Chelsea’s Christian Pulisic: ‘I want to be on the pitch. I enjoy this club a lot’

American probably faces tough summer decisions but his focus is on the FA Cup final and making this ‘a pretty successful season’

Which direction is Christian Pulisic going in? For most of his career, it was a question that preoccupied opposition defenders; more recently, it is one Pulisic has perhaps begun to ask himself. Pulisic is 23 years old, a player of rare poise and skill, by common consent the greatest male footballer to come out of the United States. Back home his face is used to sell energy drinks, computer games, burritos and peanut butter chocolates. The path to stardom has been blazed and beaten with an inexorable momentum. Now he’s here, a Champions League winner at one of the biggest clubs in the world. And yet.

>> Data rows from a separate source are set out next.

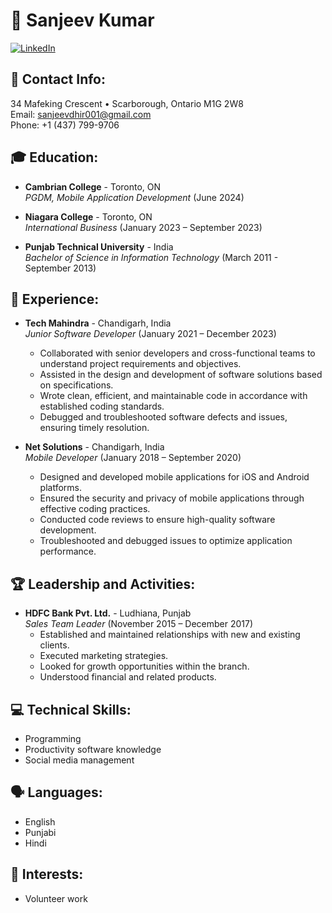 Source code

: # 👤 Sanjeev Kumar

[![LinkedIn](https://img.shields.io/badge/LinkedIn-0077B5?style=for-the-badge&logo=linkedin&logoColor=white)]([https://www.linkedin.com/your_linkedin_profile](https://www.linkedin.com/in/sanjeevkumar001/))

## 📍 Contact Info:

34 Mafeking Crescent • Scarborough, Ontario M1G 2W8  
Email: sanjeevdhir001@gmail.com  
Phone: +1 (437) 799-9706  

## 🎓 Education:

- **Cambrian College** - Toronto, ON  
  *PGDM, Mobile Application Development* (June 2024)

- **Niagara College** - Toronto, ON  
  *International Business* (January 2023 – September 2023)

- **Punjab Technical University** - India  
  *Bachelor of Science in Information Technology* (March 2011 - September 2013)

## 💼 Experience:

- **Tech Mahindra** - Chandigarh, India  
  *Junior Software Developer* (January 2021 – December 2023)  
  - Collaborated with senior developers and cross-functional teams to understand project requirements and objectives.
  - Assisted in the design and development of software solutions based on specifications.
  - Wrote clean, efficient, and maintainable code in accordance with established coding standards.
  - Debugged and troubleshooted software defects and issues, ensuring timely resolution.

- **Net Solutions** - Chandigarh, India  
  *Mobile Developer* (January 2018 – September 2020)  
  - Designed and developed mobile applications for iOS and Android platforms.
  - Ensured the security and privacy of mobile applications through effective coding practices.
  - Conducted code reviews to ensure high-quality software development.
  - Troubleshooted and debugged issues to optimize application performance.

## 🏆 Leadership and Activities:

- **HDFC Bank Pvt. Ltd.** - Ludhiana, Punjab  
  *Sales Team Leader* (November 2015 – December 2017)  
  - Established and maintained relationships with new and existing clients.
  - Executed marketing strategies.
  - Looked for growth opportunities within the branch.
  - Understood financial and related products.

## 💻 Technical Skills:

- Programming
- Productivity software knowledge
- Social media management

## 🗣 Languages:

- English
- Punjabi
- Hindi

## 🤝 Interests:

- Volunteer work
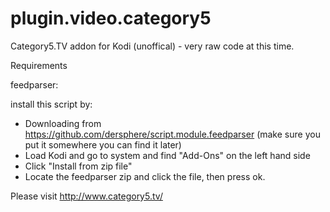 # plugin.video.category5
Category5.TV addon for Kodi (unoffical) - very raw code at this time.

Requirements

feedparser:

install this script by:

* Downloading from https://github.com/dersphere/script.module.feedparser (make sure you put it somewhere you can find it later)
* Load Kodi and go to system and find "Add-Ons" on the left hand side
* Click "Install from zip file"
* Locate the feedparser zip and click the file, then press ok.  

Please visit http://www.category5.tv/
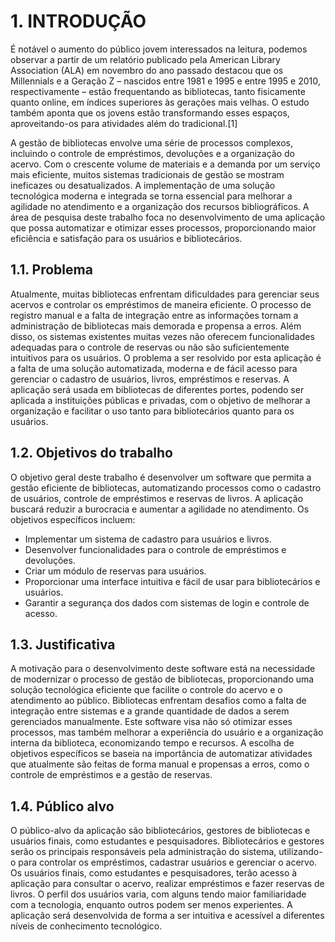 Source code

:# 1. INTRODUÇÃO
É notável o aumento do público jovem interessados na leitura, podemos observar a partir de um relatório publicado pela American Library Association (ALA) em novembro do ano passado destacou que os Millennials e a Geração Z – nascidos entre 1981 e 1995 e entre 1995 e 2010, respectivamente – estão frequentando as bibliotecas, tanto fisicamente quanto online, em índices superiores às gerações mais velhas. O estudo também aponta que os jovens estão transformando esses espaços, aproveitando-os para atividades além do tradicional.[1]

A gestão de bibliotecas envolve uma série de processos complexos, incluindo o controle de empréstimos, devoluções e a organização do acervo. Com o crescente volume de materiais e a demanda por um serviço mais eficiente, muitos sistemas tradicionais de gestão se mostram ineficazes ou desatualizados. A implementação de uma solução tecnológica moderna e integrada se torna essencial para melhorar a agilidade no atendimento e a organização dos recursos bibliográficos. A área de pesquisa deste trabalho foca no desenvolvimento de uma aplicação que possa automatizar e otimizar esses processos, proporcionando maior eficiência e satisfação para os usuários e bibliotecários.
## 1.1. Problema

Atualmente, muitas bibliotecas enfrentam dificuldades para gerenciar seus acervos e controlar os empréstimos de maneira eficiente. O processo de registro manual e a falta de integração entre as informações tornam a administração de bibliotecas mais demorada e propensa a erros. Além disso, os sistemas existentes muitas vezes não oferecem funcionalidades adequadas para o controle de reservas ou não são suficientemente intuitivos para os usuários. O problema a ser resolvido por esta aplicação é a falta de uma solução automatizada, moderna e de fácil acesso para gerenciar o cadastro de usuários, livros, empréstimos e reservas. A aplicação será usada em bibliotecas de diferentes portes, podendo ser aplicada a instituições públicas e privadas, com o objetivo de melhorar a organização e facilitar o uso tanto para bibliotecários quanto para os usuários.
## 1.2. Objetivos do trabalho

O objetivo geral deste trabalho é desenvolver um software que permita a gestão eficiente de bibliotecas, automatizando processos como o cadastro de usuários, controle de empréstimos e reservas de livros. A aplicação buscará reduzir a burocracia e aumentar a agilidade no atendimento. Os objetivos específicos incluem:

* Implementar um sistema de cadastro para usuários e livros.
* Desenvolver funcionalidades para o controle de empréstimos e devoluções.
* Criar um módulo de reservas para usuários.
* Proporcionar uma interface intuitiva e fácil de usar para bibliotecários e usuários.
* Garantir a segurança dos dados com sistemas de login e controle de acesso.

## 1.3. Justificativa

A motivação para o desenvolvimento deste software está na necessidade de modernizar o processo de gestão de bibliotecas, proporcionando uma solução tecnológica eficiente que facilite o controle do acervo e o atendimento ao público. Bibliotecas enfrentam desafios como a falta de integração entre sistemas e a grande quantidade de dados a serem gerenciados manualmente. Este software visa não só otimizar esses processos, mas também melhorar a experiência do usuário e a organização interna da biblioteca, economizando tempo e recursos. A escolha de objetivos específicos se baseia na importância de automatizar atividades que atualmente são feitas de forma manual e propensas a erros, como o controle de empréstimos e a gestão de reservas.

## 1.4. Público alvo

O público-alvo da aplicação são bibliotecários, gestores de bibliotecas e usuários finais, como estudantes e pesquisadores. Bibliotecários e gestores serão os principais responsáveis pela administração do sistema, utilizando-o para controlar os empréstimos, cadastrar usuários e gerenciar o acervo. Os usuários finais, como estudantes e pesquisadores, terão acesso à aplicação para consultar o acervo, realizar empréstimos e fazer reservas de livros. O perfil dos usuários varia, com alguns tendo maior familiaridade com a tecnologia, enquanto outros podem ser menos experientes. A aplicação será desenvolvida de forma a ser intuitiva e acessível a diferentes níveis de conhecimento tecnológico.



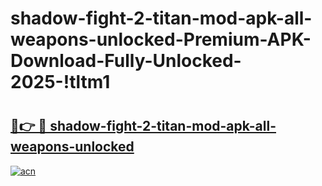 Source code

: # shadow-fight-2-titan-mod-apk-all-weapons-unlocked-Premium-APK-Download-Fully-Unlocked-2025-!tltm1

# <h2><a href="https://u5is2s.esa.edu.pl?title=shadow-fight-2-titan-mod-apk-all-weapons-unlocked&ref=tltm1">🔗👉 🔴 shadow-fight-2-titan-mod-apk-all-weapons-unlocked</a></h2>

[![acn](https://github.com/user-attachments/assets/0f9c940e-d8b0-45ae-aac7-cd30a18b3e1c)](https://u5is2s.esa.edu.pl?title=shadow-fight-2-titan-mod-apk-all-weapons-unlocked&ref=tltm1)

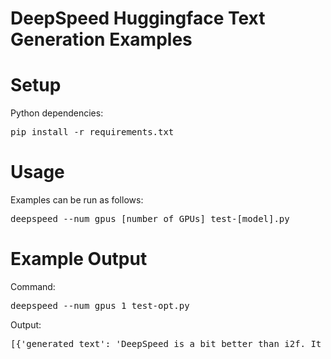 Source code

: 
# DeepSpeed Huggingface Text Generation Examples

# Setup
Python dependencies:
<pre>
pip install -r requirements.txt
</pre>

# Usage
Examples can be run as follows:
<pre>deepspeed --num_gpus [number of GPUs] test-[model].py</pre>

# Example Output
Command:
<pre>
deepspeed --num_gpus 1 test-opt.py
</pre>

Output:
<pre>
[{'generated_text': 'DeepSpeed is a bit better than i2f. It works and is faster than i2f'}]
</pre>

Pulisic has started only 12 league games this season. A few days before this interview his father, Mark, went on Twitter to express – and then quickly retract – his disappointment at his son’s treatment at Chelsea. The FA Cup semi-final, the Club World Cup final, the Champions League second leg against Real Madrid: Pulisic was left on the bench each time. “The sad thing is he loves this club, teammates, and London,” Pulisic senior wrote. “Puts his heart and soul into being a pro. Onwards and upwards my boy ... big six months ahead.”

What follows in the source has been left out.